Prediction results of models using multi-layer decomposition of three countries

Considering the situation where the NMI sub-model selection method and stacking ensemble learning method are used to integrate single models with different decomposition levels, to verify the effectiveness of the secondary decomposition in the proposed hybrid model, Fig. 12 shows the prediction results of the non-decomposed model, the single decomposition model, and the secondary decomposition model using the same integration method. It can be seen that the integration effect of the non-decomposed model is the worst, the single decomposition is the next best, and the secondary decomposition integration is the best. In the 1-step prediction, the secondary decomposition of Germany dataset has the best integration effect, with 90.43% and 45.06% improvement in RMSE compared with the non-decomposed and single decomposition, respectively. In the 15-step prediction, the MAPE of the secondary decomposition integration of Italy dataset improved from 16.0238 to 7.4751, which was 53.35% better than that of the non-decomposed integration, indicating that the performance of the secondary decomposition is still outstanding in the multi-step prediction. In the 30-step prediction, our proposed model improved the prediction error RMSE by 20.88% on average in France dataset, and the MAPE decreased from 14.0491 to 10.9263. The prediction error is larger than that of 1 step ahead and 15 steps ahead, mainly because there are more uncertain factors in multi-step ahead prediction. The longer the prediction step, the higher the prediction difficulty, and the prediction error will increase relatively. However, the performance of the model proposed in this paper still maintains good prediction performance at 30 steps in advance, which further demonstrates the effectiveness of the proposed model.

Fig. 12
figure 12

Performance comparison of different decompose levels of three countries

To sum up, the above experimental results illustrate three conclusions. First of all, the secondary decomposition method is more effective than non-decomposed method and single decomposition method, which is due to the fact that the secondary decomposition method can decompose the time series high-frequency data more completely and effectively and reduce the difficulty of prediction. Secondly, EWT is used for single decomposition and VMD is used for secondary decomposition, which can capture the valid data characteristics of nonlinear and non-stationarity of carbon emissions. Finally, preprocessing the data using the secondary decomposition method is very necessary in the proposed hybrid model, which enhances the overall prediction performance.

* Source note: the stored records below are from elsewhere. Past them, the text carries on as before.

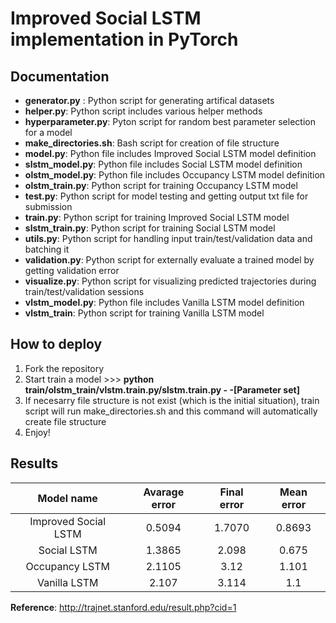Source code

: # Improved Social LSTM implementation in PyTorch
 
## Documentation
- **generator.py** : Python script for generating artifical datasets
- **helper.py**: Python script includes various helper methods
- **hyperparameter.py**: Pyton script for random best parameter selection for a model
- **make_directories.sh**: Bash script for creation of file structure
- **model.py**: Python file includes Improved Social LSTM model definition
- **slstm_model.py**: Python file includes Social LSTM model definition
- **olstm_model.py**: Python file includes Occupancy LSTM model definition
- **olstm_train.py**: Python script for training Occupancy LSTM model
- **test.py**: Python script for model testing and getting output txt file for submission
- **train.py**: Python script for training Improved Social LSTM model
- **slstm_train.py**: Python script for training Social LSTM model
- **utils.py**: Python script for handling input train/test/validation data and batching it
- **validation.py**: Python script for externally evaluate a trained model by getting validation error
- **visualize.py**: Python script for visualizing predicted trajectories during train/test/validation sessions
- **vlstm_model.py**: Python file includes Vanilla LSTM model definition
- **vlstm_train**: Python script for training Vanilla LSTM model

## How to deploy
1. Fork the repository 
2.  Start train a model >>> **python train/olstm_train/vlstm.train.py/slstm.train.py - -[Parameter set]**
3. If necesarry file structure is not exist (which is the initial situation), train script will run make_directories.sh and this command will automatically create file structure
4. Enjoy!

## Results  

| Model name | Avarage error | Final error | Mean error |
| :---: | :---: | :---: | :---: |
| Improved Social LSTM | 0.5094 | 1.7070 | 0.8693 |
| Social LSTM | 1.3865 | 2.098 | 0.675 |
| Occupancy LSTM | 2.1105 | 3.12 | 1.101 |
| Vanilla LSTM | 2.107 | 3.114 | 1.1 |

**Reference**: http://trajnet.stanford.edu/result.php?cid=1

Comparison with different sub-model selection methods

To further ensure the effectiveness of sub-model selection in the proposed hybrid framework, we used other sub-model selection methods and the NMI method for comparison under the premise that the decomposition method and the integration method remain unchanged.

First, the proposed model is compared with and without the sub-model selection method, that is, the prediction results of the 10 single models after secondary decomposition were directly integrated by the stacking ensemble learning method. Next, comparing of two different sub-model selection methods using trimming and NMI. Model trimming is a commonly used method for sub-model selection, which censors candidate single models according to their prediction accuracy. In this paper, we choose to remove the single models with the smallest and largest prediction errors, which means that eight single models are integrated.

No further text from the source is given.